L’una, Marta Barone di Torino, dopo aver trovato in uno scatolone alcuni documenti di un processo degli anni Ottanta per partecipazione a banda armata a carico di Leonardo (Barone), si chiede chi fosse realmente quel padre scomparso qualche tempo prima. L’altra, Marta Saronio di Milano, avvicina un giornalista e scrittore domandandogli aiuto per scoprire chi fosse davvero Carlo (Saronio), suo padre, morto quando lei non era ancora nata. Alcune risposte a queste domande e il racconto della ricerca che le ha rese possibili sono diventati due libri che ripercorrono vicende il cui senso è importante per un intero Paese il cui più grande difetto — per dirlo con le parole di Leonardo Sciascia — è di essere senza memoria.

Traduttrice, scrittrice e consulente editoriale, in Città sommersa (Bompiani, 2020) Marta Barone racconta dunque la storia di suo padre. Un padre conosciuto e frequentato, che però muore prima di essersi rivelato totalmente alla figlia ventiquattrenne. Ma paradossalmente, nel momento in cui le sottrae il genitore, la morte in qualche modo glielo restituisce. «Avrei voluto che questa storia me la raccontasse lui. Avrei voluto avere il tempo di sentirla. Ma in un certo senso sono consapevole che il libro esiste perché non c’è più l’uomo».

A ricostruire la storia di Carlo Saronio in Quello che non ti dicono (Mondadori, 2020) è invece Mario Calabresi, anch’egli figlio di un uomo ucciso negli anni Settanta e anch’egli narratore di suo padre (Spingendo la notte più in là, Mondadori, 2007).

Nato in una delle famiglie più benestanti di Milano, nel 1975 il giovane Saronio (non ha ancora 26 anni) viene ucciso dagli amici con cui condivideva gli ideali rivoluzionari. «“Si vergognava delle sue origini e della vita facile che aveva avuto, questo lo aveva spinto verso quei gruppi di estrema sinistra. Per questo frequentava Fioroni per questo andava alle riunioni, per questo li finanziava”. Espiazione. È l’unica parola che mi viene in mente».

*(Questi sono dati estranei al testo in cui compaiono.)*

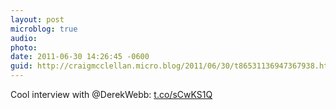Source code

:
 ```yaml
---
layout: post
microblog: true
audio: 
photo: 
date: 2011-06-30 14:26:45 -0600
guid: http://craigmcclellan.micro.blog/2011/06/30/t86531136947367938.html
---
```

Cool interview with @DerekWebb: [t.co/sCwKS1Q](http://t.co/sCwKS1Q)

Le vicende di Leonardo Barone e Carlo Saronio sono molto diverse tra loro. Lo sono le famiglie di origine, i temperamenti, le vocazioni e i contorni, ma il gorgo del terrorismo — e quello che precede e alimenta la «piatta contabilità dei cadaveri e dei comunicati incrociati» (come scrive Marta Barone) — lega questi due giovani alle prese con le ingiustizie del mondo. Tra amicizie malriposte, amori che incrinano prospettive, slanci generosissimi, piccoli e grandi errori, svolte esistenziali silenziose e segrete.

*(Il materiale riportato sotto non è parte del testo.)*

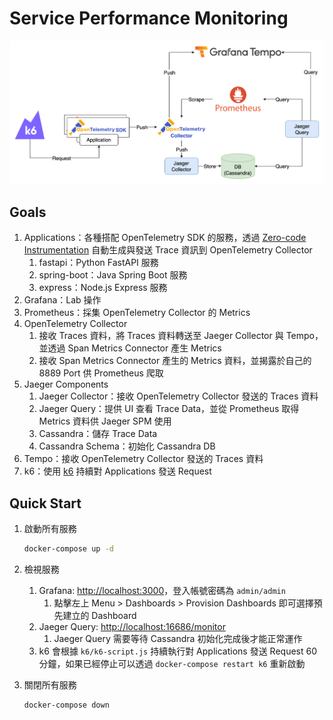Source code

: # Service Performance Monitoring

![Lab Architecture](lab-arch.png)

## Goals

1. Applications：各種搭配 OpenTelemetry SDK 的服務，透過 [Zero-code Instrumentation](https://opentelemetry.io/docs/zero-code/) 自動生成與發送 Trace 資訊到 OpenTelemetry Collector
   1. fastapi：Python FastAPI 服務
   2. spring-boot：Java Spring Boot 服務
   3. express：Node.js Express 服務
2. Grafana：Lab 操作
3. Prometheus：採集 OpenTelemetry Collector 的 Metrics
4. OpenTelemetry Collector
   1. 接收 Traces 資料，將 Traces 資料轉送至 Jaeger Collector 與 Tempo，並透過 Span Metrics Connector 產生 Metrics
   2. 接收 Span Metrics Connector 產生的 Metrics 資料，並揭露於自己的 8889 Port 供 Prometheus 爬取
5. Jaeger Components
   1. Jaeger Collector：接收 OpenTelemetry Collector 發送的 Traces 資料
   2. Jaeger Query：提供 UI 查看 Trace Data，並從 Prometheus 取得 Metrics 資料供 Jaeger SPM 使用
   3. Cassandra：儲存 Trace Data
   4. Cassandra Schema：初始化 Cassandra DB
6. Tempo：接收 OpenTelemetry Collector 發送的 Traces 資料
7. k6：使用 [k6](https://k6.io/) 持續對 Applications 發送 Request

## Quick Start

1. 啟動所有服務

   ```bash
   docker-compose up -d
   ```

2. 檢視服務
   1. Grafana: <http://localhost:3000>，登入帳號密碼為 `admin/admin`
      1. 點擊左上 Menu > Dashboards > Provision Dashboards 即可選擇預先建立的 Dashboard
   2. Jaeger Query: <http://localhost:16686/monitor>
      1. Jaeger Query 需要等待 Cassandra 初始化完成後才能正常運作
   3. k6 會根據 `k6/k6-script.js` 持續執行對 Applications 發送 Request 60 分鐘，如果已經停止可以透過 `docker-compose restart k6` 重新啟動
3. 關閉所有服務

   ```bash
   docker-compose down
   ```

Attraverso interviste a parenti, amici ed estranei, comprimari e testimoni, attraverso libri e fonti dell’epoca i due libri restituiscono tessere difficili da combinare. Silenzi non sempre colmabili («Non lo saprò mai — scrive Marta Barone —. Farà parte per sempre degli spazi vuoti della sua esistenza a cui nessuno ha mai avuto accesso»), dolorosi interrogativi («Carlo, ma che compagni di strada ti eri scelto?»).

Le storie di Leonardo Barone e di Carlo Saronio sono storie di inquietudini, violenza, ingenuità. Storie di ideali, politica, strumentalizzazioni e soprusi. Ma sono anche storie di figlie in cammino, di madri e di coraggio. Quello di porsi — e di porre — domande su errori, silenzi, obiettivi e fallimenti. Due storie che si chiudono entrambe con la «nostalgia del futuro». E con tutto ciò che essa significa.